» **WORK REQUIRED**
The word "orbit" occurs in some lines of the data. Return each such line.

» **PROVIDED DATA**

/---

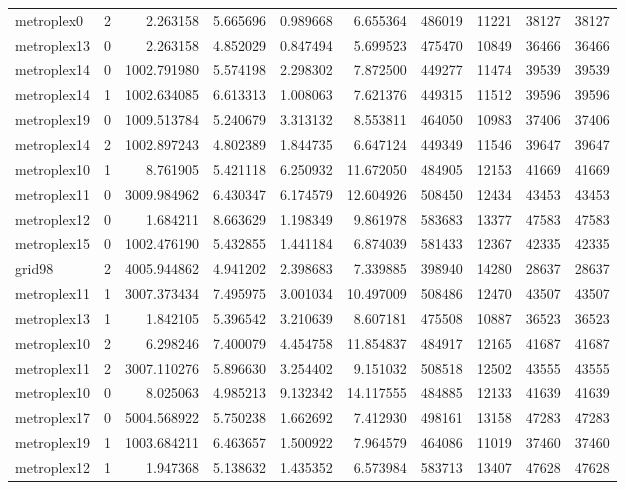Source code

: \begin{longtable}{|l|r|r|r|r|r|r|r|r|r|}
metroplex0 & 2 & 2.263158 & 5.665696 & 0.989668 & 6.655364 & 486019 & 11221 & 38127 & 38127 \\
metroplex13 & 0 & 2.263158 & 4.852029 & 0.847494 & 5.699523 & 475470 & 10849 & 36466 & 36466 \\
metroplex14 & 0 & 1002.791980 & 5.574198 & 2.298302 & 7.872500 & 449277 & 11474 & 39539 & 39539 \\
metroplex14 & 1 & 1002.634085 & 6.613313 & 1.008063 & 7.621376 & 449315 & 11512 & 39596 & 39596 \\
metroplex19 & 0 & 1009.513784 & 5.240679 & 3.313132 & 8.553811 & 464050 & 10983 & 37406 & 37406 \\
metroplex14 & 2 & 1002.897243 & 4.802389 & 1.844735 & 6.647124 & 449349 & 11546 & 39647 & 39647 \\
metroplex10 & 1 & 8.761905 & 5.421118 & 6.250932 & 11.672050 & 484905 & 12153 & 41669 & 41669 \\
metroplex11 & 0 & 3009.984962 & 6.430347 & 6.174579 & 12.604926 & 508450 & 12434 & 43453 & 43453 \\
metroplex12 & 0 & 1.684211 & 8.663629 & 1.198349 & 9.861978 & 583683 & 13377 & 47583 & 47583 \\
metroplex15 & 0 & 1002.476190 & 5.432855 & 1.441184 & 6.874039 & 581433 & 12367 & 42335 & 42335 \\
grid98 & 2 & 4005.944862 & 4.941202 & 2.398683 & 7.339885 & 398940 & 14280 & 28637 & 28637 \\
metroplex11 & 1 & 3007.373434 & 7.495975 & 3.001034 & 10.497009 & 508486 & 12470 & 43507 & 43507 \\
metroplex13 & 1 & 1.842105 & 5.396542 & 3.210639 & 8.607181 & 475508 & 10887 & 36523 & 36523 \\
metroplex10 & 2 & 6.298246 & 7.400079 & 4.454758 & 11.854837 & 484917 & 12165 & 41687 & 41687 \\
metroplex11 & 2 & 3007.110276 & 5.896630 & 3.254402 & 9.151032 & 508518 & 12502 & 43555 & 43555 \\
metroplex10 & 0 & 8.025063 & 4.985213 & 9.132342 & 14.117555 & 484885 & 12133 & 41639 & 41639 \\
metroplex17 & 0 & 5004.568922 & 5.750238 & 1.662692 & 7.412930 & 498161 & 13158 & 47283 & 47283 \\
metroplex19 & 1 & 1003.684211 & 6.463657 & 1.500922 & 7.964579 & 464086 & 11019 & 37460 & 37460 \\
metroplex12 & 1 & 1.947368 & 5.138632 & 1.435352 & 6.573984 & 583713 & 13407 & 47628 & 47628 \\

\end{longtable}
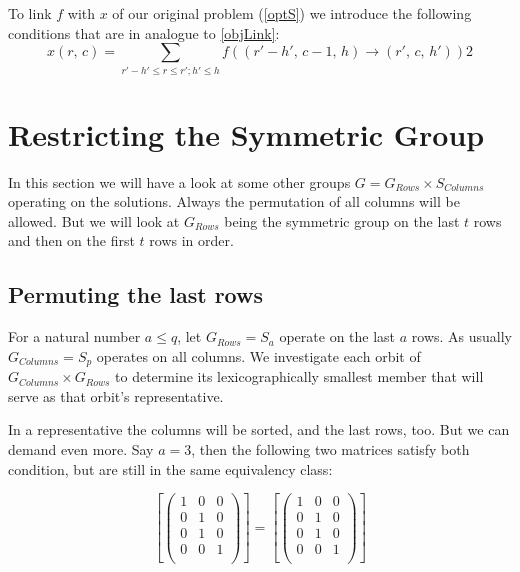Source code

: \documentclass{amsart}
\theoremstyle{definition}
\newcommand{\lr}[1]{\ensuremath{\left( #1 \right)}}
\newcommand{\lrE}[1]{\ensuremath{\left[ #1 \right]}}
\begin{document}


To link \(f\) with \(x\) of our original problem (\ref{optS}) we
introduce the following conditions that are in analogue to \ref{objLink}:
\begin{equation}
  x \left( r,\, c \right) =
  \sum_{r' - h' \leq r \leq r'; h' \leq h} f\left(\left(r'-h',\, c-1,\, h\right)
    \rightarrow \left(r',\, c,\, h'\right) \right)
2\end{equation}

\section{Restricting the Symmetric Group}
In this section we will have a look at some other groups \(G =
G_{Rows} \times S_{Columns}\) operating on the solutions.  Always the
permutation of all columns will be allowed.  But we will look at
\(G_{Rows}\) being the symmetric group on the last \(t\) rows and then
on the first \(t\) rows in order.

\subsection{Permuting the last rows}

For a natural number \(a \leq q\), let \(G_{Rows} = S_a\) operate on
the last \(a\) rows.  As usually \(G_{Columns} = S_p\) operates on all
columns.  We investigate each orbit of \(G_{Columns} \times G_{Rows}\)
to determine its lexicographically smallest member that will serve as
that orbit's representative.

In a representative the columns will be sorted, and the last rows,
too.  But we can demand even more.  Say \(a = 3\), then the following
two matrices satisfy both condition, but are still in the same
equivalency class:

\[\lrE{\lr{\begin{matrix}
1 & 0 & 0 \\
0 & 1 & 0 \\
0 & 1 & 0 \\
0 & 0 & 1 \\
\end{matrix}}} = \lrE{\lr{\begin{matrix}
1 & 0 & 0 \\
0 & 1 & 0 \\
0 & 1 & 0 \\
0 & 0 & 1 \\
\end{matrix}}}
\]
\end{document}
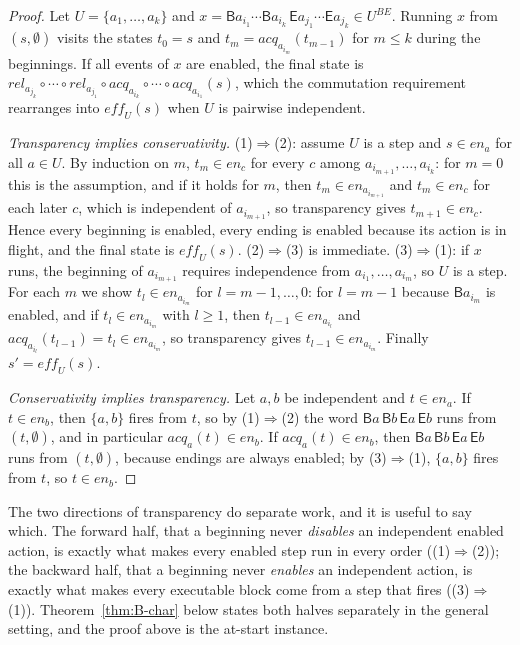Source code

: \documentclass[preprint,12pt]{elsarticle}
\theoremstyle{plain}
\theoremstyle{definition}
\newcommand{\en}{\mathit{en}}
\newcommand{\eff}{\mathit{eff}}
\newcommand{\acq}{\mathit{acq}}
\newcommand{\rel}{\mathit{rel}}
\newcommand{\B}[1]{\mathsf{B}#1}
\newcommand{\E}[1]{\mathsf{E}#1}
\newcommand{\BE}[1]{#1^{\mathit{BE}}}
\begin{document}
\begin{proof}
Let $U = \{a_1, \dots, a_k\}$ and $x = \B{a_{i_1}} \cdots \B{a_{i_k}}\, \E{a_{j_1}} \cdots \E{a_{j_k}} \in \BE{U}$. Running $x$ from $(s, \emptyset)$ visits the states $t_0 = s$ and $t_m = \acq_{a_{i_m}}(t_{m-1})$ for $m \le k$ during the beginnings. If all events of $x$ are enabled, the final state is $\rel_{a_{j_k}} \circ \cdots \circ \rel_{a_{j_1}} \circ \acq_{a_{i_k}} \circ \cdots \circ \acq_{a_{i_1}}(s)$, which the commutation requirement rearranges into $\eff_U(s)$ when $U$ is pairwise independent.

\emph{Transparency implies conservativity.} (1)$\Rightarrow$(2): assume $U$ is a step and $s \in \en_a$ for all $a \in U$. By induction on $m$, $t_m \in \en_c$ for every $c$ among $a_{i_{m+1}}, \dots, a_{i_k}$: for $m = 0$ this is the assumption, and if it holds for $m$, then $t_m \in \en_{a_{i_{m+1}}}$ and $t_m \in \en_c$ for each later $c$, which is independent of $a_{i_{m+1}}$, so transparency gives $t_{m+1} \in \en_c$. Hence every beginning is enabled, every ending is enabled because its action is in flight, and the final state is $\eff_U(s)$. (2)$\Rightarrow$(3) is immediate. (3)$\Rightarrow$(1): if $x$ runs, the beginning of $a_{i_{m+1}}$ requires independence from $a_{i_1}, \dots, a_{i_m}$, so $U$ is a step. For each $m$ we show $t_l \in \en_{a_{i_m}}$ for $l = m-1, \dots, 0$: for $l = m-1$ because $\B{a_{i_m}}$ is enabled, and if $t_l \in \en_{a_{i_m}}$ with $l \ge 1$, then $t_{l-1} \in \en_{a_{i_l}}$ and $\acq_{a_{i_l}}(t_{l-1}) = t_l \in \en_{a_{i_m}}$, so transparency gives $t_{l-1} \in \en_{a_{i_m}}$. Finally $s' = \eff_U(s)$.

\emph{Conservativity implies transparency.} Let $a, b$ be independent and $t \in \en_a$. If $t \in \en_b$, then $\{a, b\}$ fires from $t$, so by (1)$\Rightarrow$(2) the word $\B{a}\,\B{b}\,\E{a}\,\E{b}$ runs from $(t, \emptyset)$, and in particular $\acq_a(t) \in \en_b$. If $\acq_a(t) \in \en_b$, then $\B{a}\,\B{b}\,\E{a}\,\E{b}$ runs from $(t, \emptyset)$, because endings are always enabled; by (3)$\Rightarrow$(1), $\{a, b\}$ fires from $t$, so $t \in \en_b$.
\end{proof}

The two directions of transparency do separate work, and it is useful to say which. The forward half, that a beginning never \emph{disables} an independent enabled action, is exactly what makes every enabled step run in every order ((1)$\Rightarrow$(2)); the backward half, that a beginning never \emph{enables} an independent action, is exactly what makes every executable block come from a step that fires ((3)$\Rightarrow$(1)). Theorem~\ref{thm:B-char} below states both halves separately in the general setting, and the proof above is the at-start instance.
\end{document}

\---

» **THE COMPLETED TASK**
columns.  We investigate each orbit of \(G_{Columns} \times G_{Rows}\)
that orbit's representative.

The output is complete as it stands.